▶ _What to do_
Any image in the records is to be skipped; everything else should be reproduced exactly.

▶ _Entries shown_
=== Section Start ===
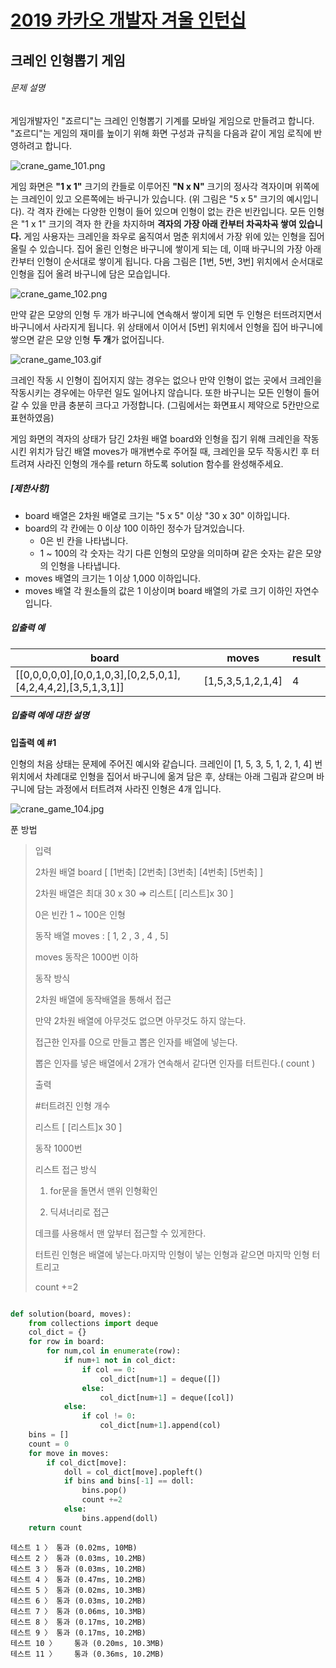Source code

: # [2019 카카오 개발자 겨울 인턴십](https://programmers.co.kr/learn/challenges)

## 크레인 인형뽑기 게임

###### 문제 설명

게임개발자인 "죠르디"는 크레인 인형뽑기 기계를 모바일 게임으로 만들려고 합니다.
"죠르디"는 게임의 재미를 높이기 위해 화면 구성과 규칙을 다음과 같이 게임 로직에 반영하려고 합니다.

![crane_game_101.png](https://grepp-programmers.s3.ap-northeast-2.amazonaws.com/files/production/69f1cd36-09f4-4435-8363-b71a650f7448/crane_game_101.png)

게임 화면은 **"1 x 1"** 크기의 칸들로 이루어진 **"N x N"** 크기의 정사각 격자이며 위쪽에는 크레인이 있고 오른쪽에는 바구니가 있습니다. (위 그림은 "5 x 5" 크기의 예시입니다). 각 격자 칸에는 다양한 인형이 들어 있으며 인형이 없는 칸은 빈칸입니다. 모든 인형은 "1 x 1" 크기의 격자 한 칸을 차지하며 **격자의 가장 아래 칸부터 차곡차곡 쌓여 있습니다.** 게임 사용자는 크레인을 좌우로 움직여서 멈춘 위치에서 가장 위에 있는 인형을 집어 올릴 수 있습니다. 집어 올린 인형은 바구니에 쌓이게 되는 데, 이때 바구니의 가장 아래 칸부터 인형이 순서대로 쌓이게 됩니다. 다음 그림은 [1번, 5번, 3번] 위치에서 순서대로 인형을 집어 올려 바구니에 담은 모습입니다.

![crane_game_102.png](https://grepp-programmers.s3.ap-northeast-2.amazonaws.com/files/production/638e2162-b1e4-4bbb-b0d7-62d31e97d75c/crane_game_102.png)

만약 같은 모양의 인형 두 개가 바구니에 연속해서 쌓이게 되면 두 인형은 터뜨려지면서 바구니에서 사라지게 됩니다. 위 상태에서 이어서 [5번] 위치에서 인형을 집어 바구니에 쌓으면 같은 모양 인형 **두 개**가 없어집니다.

![crane_game_103.gif](https://grepp-programmers.s3.ap-northeast-2.amazonaws.com/files/production/8569d736-091e-4771-b2d3-7a6e95a20c22/crane_game_103.gif)

크레인 작동 시 인형이 집어지지 않는 경우는 없으나 만약 인형이 없는 곳에서 크레인을 작동시키는 경우에는 아무런 일도 일어나지 않습니다. 또한 바구니는 모든 인형이 들어갈 수 있을 만큼 충분히 크다고 가정합니다. (그림에서는 화면표시 제약으로 5칸만으로 표현하였음)

게임 화면의 격자의 상태가 담긴 2차원 배열 board와 인형을 집기 위해 크레인을 작동시킨 위치가 담긴 배열 moves가 매개변수로 주어질 때, 크레인을 모두 작동시킨 후 터트려져 사라진 인형의 개수를 return 하도록 solution 함수를 완성해주세요.

##### **[제한사항]**

- board 배열은 2차원 배열로 크기는 "5 x 5" 이상 "30 x 30" 이하입니다.
- board의 각 칸에는 0 이상 100 이하인 정수가 담겨있습니다.
  - 0은 빈 칸을 나타냅니다.
  - 1 ~ 100의 각 숫자는 각기 다른 인형의 모양을 의미하며 같은 숫자는 같은 모양의 인형을 나타냅니다.
- moves 배열의 크기는 1 이상 1,000 이하입니다.
- moves 배열 각 원소들의 값은 1 이상이며 board 배열의 가로 크기 이하인 자연수입니다.

##### **입출력 예**

| board                                                        | moves             | result |
| ------------------------------------------------------------ | ----------------- | ------ |
| [[0,0,0,0,0],[0,0,1,0,3],[0,2,5,0,1],[4,2,4,4,2],[3,5,1,3,1]] | [1,5,3,5,1,2,1,4] | 4      |

##### **입출력 예에 대한 설명**

**입출력 예 #1**

인형의 처음 상태는 문제에 주어진 예시와 같습니다. 크레인이 [1, 5, 3, 5, 1, 2, 1, 4] 번 위치에서 차례대로 인형을 집어서 바구니에 옮겨 담은 후, 상태는 아래 그림과 같으며 바구니에 담는 과정에서 터트려져 사라진 인형은 4개 입니다.

![crane_game_104.jpg](https://grepp-programmers.s3.ap-northeast-2.amazonaws.com/files/production/bb0f59c7-6b72-485a-8302-217fe53ea88f/crane_game_104.jpg)



푼 방법

> 입력 
>
> 2차원 배열 board [ [1번축] [2번축] [3번축] [4번축] [5번축] ]
>
> 2차원 배열은 최대 30 x 30 => 리스트[ [리스트]x 30 ]
>
> 0은 빈칸 1 ~ 100은 인형
>
> 동작 배열 moves : [ 1, 2 , 3 , 4 , 5]
>
> moves 동작은 1000번 이하 
>
> 동작 방식
>
> 2차원 배열에 동작배열을 통해서 접근 
>
> 만약 2차원 배열에 아무것도 없으면 아무것도 하지 않는다.
>
> 접근한 인자를 0으로 만들고 뽑은 인자를 배열에 넣는다.
>
> 뽑은 인자를 넣은 배열에서 2개가 연속해서 같다면 인자를 터트린다.( count )
>
> 출력 
>
> #터트려진 인형 개수
>
> 리스트 [ [리스트]x 30 ] 
>
> 동작 1000번 
>
> 리스트 접근 방식
>
> 1. for문을 돌면서 맨위 인형확인
>
> 2. 딕셔너리로 접근 
>
> 데크를 사용해서 맨 앞부터 접근할 수 있게한다.
>
> 터트린 인형은 배열에 넣는다.마지막 인형이 넣는 인형과 같으면 마지막 인형 터트리고 
>
> count +=2



```python

def solution(board, moves):
    from collections import deque
    col_dict = {}
    for row in board:
        for num,col in enumerate(row):
            if num+1 not in col_dict:
                if col == 0:
                    col_dict[num+1] = deque([])
                else:
                    col_dict[num+1] = deque([col])
            else:
                if col != 0:
                    col_dict[num+1].append(col)
    bins = []
    count = 0
    for move in moves:
        if col_dict[move]:
            doll = col_dict[move].popleft()
            if bins and bins[-1] == doll:
                bins.pop()
                count +=2
            else:
                bins.append(doll)
    return count
```



```
테스트 1 〉	통과 (0.02ms, 10MB)
테스트 2 〉	통과 (0.03ms, 10.2MB)
테스트 3 〉	통과 (0.03ms, 10.2MB)
테스트 4 〉	통과 (0.47ms, 10.2MB)
테스트 5 〉	통과 (0.02ms, 10.3MB)
테스트 6 〉	통과 (0.03ms, 10.2MB)
테스트 7 〉	통과 (0.06ms, 10.3MB)
테스트 8 〉	통과 (0.17ms, 10.2MB)
테스트 9 〉	통과 (0.17ms, 10.2MB)
테스트 10 〉	통과 (0.20ms, 10.3MB)
테스트 11 〉	통과 (0.36ms, 10.2MB)
```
=== Section End ===
▶ _Written response_
Source code

: # [2019 카카오 개발자 겨울 인턴십](https://programmers.co.kr/learn/challenges)

## 크레인 인형뽑기 게임

###### 문제 설명

게임개발자인 "죠르디"는 크레인 인형뽑기 기계를 모바일 게임으로 만들려고 합니다.
"죠르디"는 게임의 재미를 높이기 위해 화면 구성과 규칙을 다음과 같이 게임 로직에 반영하려고 합니다.

![crane_game_101.png](https://grepp-programmers.s3.ap-northeast-2.amazonaws.com/files/production/69f1cd36-09f4-4435-8363-b71a650f7448/crane_game_101.png)

게임 화면은 **"1 x 1"** 크기의 칸들로 이루어진 **"N x N"** 크기의 정사각 격자이며 위쪽에는 크레인이 있고 오른쪽에는 바구니가 있습니다. (위 그림은 "5 x 5" 크기의 예시입니다). 각 격자 칸에는 다양한 인형이 들어 있으며 인형이 없는 칸은 빈칸입니다. 모든 인형은 "1 x 1" 크기의 격자 한 칸을 차지하며 **격자의 가장 아래 칸부터 차곡차곡 쌓여 있습니다.** 게임 사용자는 크레인을 좌우로 움직여서 멈춘 위치에서 가장 위에 있는 인형을 집어 올릴 수 있습니다. 집어 올린 인형은 바구니에 쌓이게 되는 데, 이때 바구니의 가장 아래 칸부터 인형이 순서대로 쌓이게 됩니다. 다음 그림은 [1번, 5번, 3번] 위치에서 순서대로 인형을 집어 올려 바구니에 담은 모습입니다.

![crane_game_102.png](https://grepp-programmers.s3.ap-northeast-2.amazonaws.com/files/production/638e2162-b1e4-4bbb-b0d7-62d31e97d75c/crane_game_102.png)

만약 같은 모양의 인형 두 개가 바구니에 연속해서 쌓이게 되면 두 인형은 터뜨려지면서 바구니에서 사라지게 됩니다. 위 상태에서 이어서 [5번] 위치에서 인형을 집어 바구니에 쌓으면 같은 모양 인형 **두 개**가 없어집니다.

![crane_game_103.gif](https://grepp-programmers.s3.ap-northeast-2.amazonaws.com/files/production/8569d736-091e-4771-b2d3-7a6e95a20c22/crane_game_103.gif)

크레인 작동 시 인형이 집어지지 않는 경우는 없으나 만약 인형이 없는 곳에서 크레인을 작동시키는 경우에는 아무런 일도 일어나지 않습니다. 또한 바구니는 모든 인형이 들어갈 수 있을 만큼 충분히 크다고 가정합니다. (그림에서는 화면표시 제약으로 5칸만으로 표현하였음)

게임 화면의 격자의 상태가 담긴 2차원 배열 board와 인형을 집기 위해 크레인을 작동시킨 위치가 담긴 배열 moves가 매개변수로 주어질 때, 크레인을 모두 작동시킨 후 터트려져 사라진 인형의 개수를 return 하도록 solution 함수를 완성해주세요.

##### **[제한사항]**

- board 배열은 2차원 배열로 크기는 "5 x 5" 이상 "30 x 30" 이하입니다.
- board의 각 칸에는 0 이상 100 이하인 정수가 담겨있습니다.
  - 0은 빈 칸을 나타냅니다.
  - 1 ~ 100의 각 숫자는 각기 다른 인형의 모양을 의미하며 같은 숫자는 같은 모양의 인형을 나타냅니다.
- moves 배열의 크기는 1 이상 1,000 이하입니다.
- moves 배열 각 원소들의 값은 1 이상이며 board 배열의 가로 크기 이하인 자연수입니다.

##### **입출력 예**

| board                                                        | moves             | result |
| ------------------------------------------------------------ | ----------------- | ------ |
| [[0,0,0,0,0],[0,0,1,0,3],[0,2,5,0,1],[4,2,4,4,2],[3,5,1,3,1]] | [1,5,3,5,1,2,1,4] | 4      |

##### **입출력 예에 대한 설명**

**입출력 예 #1**

인형의 처음 상태는 문제에 주어진 예시와 같습니다. 크레인이 [1, 5, 3, 5, 1, 2, 1, 4] 번 위치에서 차례대로 인형을 집어서 바구니에 옮겨 담은 후, 상태는 아래 그림과 같으며 바구니에 담는 과정에서 터트려져 사라진 인형은 4개 입니다.

![crane_game_104.jpg](https://grepp-programmers.s3.ap-northeast-2.amazonaws.com/files/production/bb0f59c7-6b72-485a-8302-217fe53ea88f/crane_game_104.jpg)



푼 방법

> 입력 
>
> 2차원 배열 board [ [1번축] [2번축] [3번축] [4번축] [5번축] ]
>
> 2차원 배열은 최대 30 x 30 => 리스트[ [리스트]x 30 ]
>
> 0은 빈칸 1 ~ 100은 인형
>
> 동작 배열 moves : [ 1, 2 , 3 , 4 , 5]
>
> moves 동작은 1000번 이하 
>
> 동작 방식
>
> 2차원 배열에 동작배열을 통해서 접근 
>
> 만약 2차원 배열에 아무것도 없으면 아무것도 하지 않는다.
>
> 접근한 인자를 0으로 만들고 뽑은 인자를 배열에 넣는다.
>
> 뽑은 인자를 넣은 배열에서 2개가 연속해서 같다면 인자를 터트린다.( count )
>
> 출력 
>
> #터트려진 인형 개수
>
> 리스트 [ [리스트]x 30 ] 
>
> 동작 1000번 
>
> 리스트 접근 방식
>
> 1. for문을 돌면서 맨위 인형확인
>
> 2. 딕셔너리로 접근 
>
> 데크를 사용해서 맨 앞부터 접근할 수 있게한다.
>
> 터트린 인형은 배열에 넣는다.마지막 인형이 넣는 인형과 같으면 마지막 인형 터트리고 
>
> count +=2



```python

def solution(board, moves):
    from collections import deque
    col_dict = {}
    for row in board:
        for num,col in enumerate(row):
            if num+1 not in col_dict:
                if col == 0:
                    col_dict[num+1] = deque([])
                else:
                    col_dict[num+1] = deque([col])
            else:
                if col != 0:
                    col_dict[num+1].append(col)
    bins = []
    count = 0
    for move in moves:
        if col_dict[move]:
            doll = col_dict[move].popleft()
            if bins and bins[-1] == doll:
                bins.pop()
                count +=2
            else:
                bins.append(doll)
    return count
```



```
테스트 1 〉	통과 (0.02ms, 10MB)
테스트 2 〉	통과 (0.03ms, 10.2MB)
테스트 3 〉	통과 (0.03ms, 10.2MB)
테스트 4 〉	통과 (0.47ms, 10.2MB)
테스트 5 〉	통과 (0.02ms, 10.3MB)
테스트 6 〉	통과 (0.03ms, 10.2MB)
테스트 7 〉	통과 (0.06ms, 10.3MB)
테스트 8 〉	통과 (0.17ms, 10.2MB)
테스트 9 〉	통과 (0.17ms, 10.2MB)
테스트 10 〉	통과 (0.20ms, 10.3MB)
테스트 11 〉	통과 (0.36ms, 10.2MB)
```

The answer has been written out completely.